International Minerals Reports Low Cash Costs at Pallancata Silver Mine, Peru

International Minerals Corporation reports Total Cash Costs of US$5.89 per ounce of silver produced, net of gold by-product credits (US$3.30 per ounce for Direct Site Costs) at the Pallancata Mine for the fiscal fourth quarter ended June 30, 2008 (see Table below for details). The Pallancata Mine, located in southern Peru, is jointly owned by IMZ (40% interest) and Hochschild Mining plc (“Hochschild,” 60% interest). Hochschild is the mine operator.
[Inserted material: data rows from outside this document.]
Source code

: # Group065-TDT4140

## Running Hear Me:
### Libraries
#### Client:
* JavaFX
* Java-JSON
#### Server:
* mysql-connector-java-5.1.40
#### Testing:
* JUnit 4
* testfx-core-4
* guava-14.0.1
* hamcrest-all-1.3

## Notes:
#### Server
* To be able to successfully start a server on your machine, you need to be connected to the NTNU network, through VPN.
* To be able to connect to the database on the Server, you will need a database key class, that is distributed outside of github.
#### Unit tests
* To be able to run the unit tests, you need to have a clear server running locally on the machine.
Stephen Kay, President and Chief Executive Officer of IMZ said, “The Pallancata Mine, as well as being a low-cost producer, is currently one of the top-two primary silver mines in Peru in terms of silver reserves. With the planned ramp-up of underground production at Pallancata to 2,000 tonnes per day, scheduled to be completed by calendar year-end 2008, it is likely that Pallancata will become one of the top-10 largest primary silver producing mines in the world in 2009. This is quite an achievement considering that production only commenced a year ago. Hochschild are to be complimented on their aggressive development of the Pallancata Mine.”

The Company has realized net earnings from the Pallancata Mine for the fiscal year ended June 30, 2008 of approximately US$4.2 million. Because of the use of cash flow for the ongoing aggressive capital expansion program at Pallancata, to date there have been no cash dividends distributed to the joint venture partners. Cash dividends are expected to commence, however, in the first half of calendar year 2009.

Initial construction of the mining operation at Pallancata was funded 100% by Hochschild, with IMZ carried for its 40% interest. However, IMZ’s 40% share of replacement capital costs, exploration costs and the costs of expansion of mine production above 1,000 tonnes per day (“tpd”) is required to be funded by IMZ, with such funding expected to be covered by IMZ’s 40% share of the mine’s ongoing cash flow.

Total Cash Costs at the Pallancata Mine, using the Gold Institute’s definition, include: mine operating costs, toll processing costs, mine general and administrative costs, Hochschild’s management fee, concentrate transportation and smelting costs, taxes and the Peruvian government royalty (currently 1% of gross revenue for Pallancata).

As Hochschild was responsible for funding all start-up capital expenditures and expansion capital up to the 1,000 tpd mining rate, IMZ currently has no depreciation expense related to the Pallancata Mine.

The Gold Institute calculation of Total Cash Costs is a non-Canadian GAAP financial measure, which IMZ management believes is useful in measuring operational performance. Total Cash Costs as defined by the Gold Institute do not include depreciation or mine reclamation costs.